Exercise requirements: The line that holds "- String类型用于表示" marks the start. Return it and each following line through the end of the data, unchanged.

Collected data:
◇ ◇ ◇ ◇ ◇ ◇ ◇

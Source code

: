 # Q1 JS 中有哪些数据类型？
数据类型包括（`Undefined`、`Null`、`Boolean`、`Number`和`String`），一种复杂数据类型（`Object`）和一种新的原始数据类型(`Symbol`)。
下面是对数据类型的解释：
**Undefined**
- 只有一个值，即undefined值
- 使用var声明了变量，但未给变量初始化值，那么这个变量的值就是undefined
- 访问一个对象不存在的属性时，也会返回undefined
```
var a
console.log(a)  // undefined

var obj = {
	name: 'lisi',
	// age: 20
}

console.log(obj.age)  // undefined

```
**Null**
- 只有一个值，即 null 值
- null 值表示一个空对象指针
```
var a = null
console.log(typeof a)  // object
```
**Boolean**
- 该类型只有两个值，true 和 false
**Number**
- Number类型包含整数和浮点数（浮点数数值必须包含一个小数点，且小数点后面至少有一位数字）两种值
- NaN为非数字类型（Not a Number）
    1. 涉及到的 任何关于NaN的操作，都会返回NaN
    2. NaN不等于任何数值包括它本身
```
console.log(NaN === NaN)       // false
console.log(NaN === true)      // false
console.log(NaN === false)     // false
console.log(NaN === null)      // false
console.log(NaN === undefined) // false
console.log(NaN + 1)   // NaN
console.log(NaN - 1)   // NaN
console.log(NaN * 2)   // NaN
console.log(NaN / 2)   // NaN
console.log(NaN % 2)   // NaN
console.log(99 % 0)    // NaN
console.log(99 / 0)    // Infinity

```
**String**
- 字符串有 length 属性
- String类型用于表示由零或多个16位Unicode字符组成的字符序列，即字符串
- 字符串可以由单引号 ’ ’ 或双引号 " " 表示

◇ ◇ ◇ ◇ ◇ ◇ ◇

Solved exercise:
- String类型用于表示由零或多个16位Unicode字符组成的字符序列，即字符串
- 字符串可以由单引号 ’ ’ 或双引号 " " 表示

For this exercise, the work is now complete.